* _EXERCISE GOAL_: Each line from the start of the records through the line containing "### Use our generic Tests" is to be transcribed exactly, and no other line is to be included.

──────── DATA FOR THIS EXERCISE

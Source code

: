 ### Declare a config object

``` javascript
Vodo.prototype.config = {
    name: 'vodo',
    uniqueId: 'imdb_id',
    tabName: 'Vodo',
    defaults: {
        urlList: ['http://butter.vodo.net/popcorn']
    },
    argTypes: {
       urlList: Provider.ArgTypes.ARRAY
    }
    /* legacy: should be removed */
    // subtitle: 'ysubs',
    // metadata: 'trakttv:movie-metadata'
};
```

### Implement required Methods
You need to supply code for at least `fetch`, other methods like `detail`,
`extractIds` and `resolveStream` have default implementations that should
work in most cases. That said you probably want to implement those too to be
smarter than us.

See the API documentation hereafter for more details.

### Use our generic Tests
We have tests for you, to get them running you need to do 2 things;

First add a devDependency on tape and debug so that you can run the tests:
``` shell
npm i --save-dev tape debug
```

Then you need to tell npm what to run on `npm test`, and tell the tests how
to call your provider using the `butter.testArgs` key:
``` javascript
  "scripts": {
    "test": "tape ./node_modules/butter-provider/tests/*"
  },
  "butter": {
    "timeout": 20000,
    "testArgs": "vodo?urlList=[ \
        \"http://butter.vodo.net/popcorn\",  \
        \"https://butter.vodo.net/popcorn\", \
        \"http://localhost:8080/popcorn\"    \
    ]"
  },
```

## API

────────────────

* _SOLVED PROBLEM_:
Source code

: ### Declare a config object

``` javascript
Vodo.prototype.config = {
    name: 'vodo',
    uniqueId: 'imdb_id',
    tabName: 'Vodo',
    defaults: {
        urlList: ['http://butter.vodo.net/popcorn']
    },
    argTypes: {
       urlList: Provider.ArgTypes.ARRAY
    }
    /* legacy: should be removed */
    // subtitle: 'ysubs',
    // metadata: 'trakttv:movie-metadata'
};
```

### Implement required Methods
You need to supply code for at least `fetch`, other methods like `detail`,
`extractIds` and `resolveStream` have default implementations that should
work in most cases. That said you probably want to implement those too to be
smarter than us.

See the API documentation hereafter for more details.

### Use our generic Tests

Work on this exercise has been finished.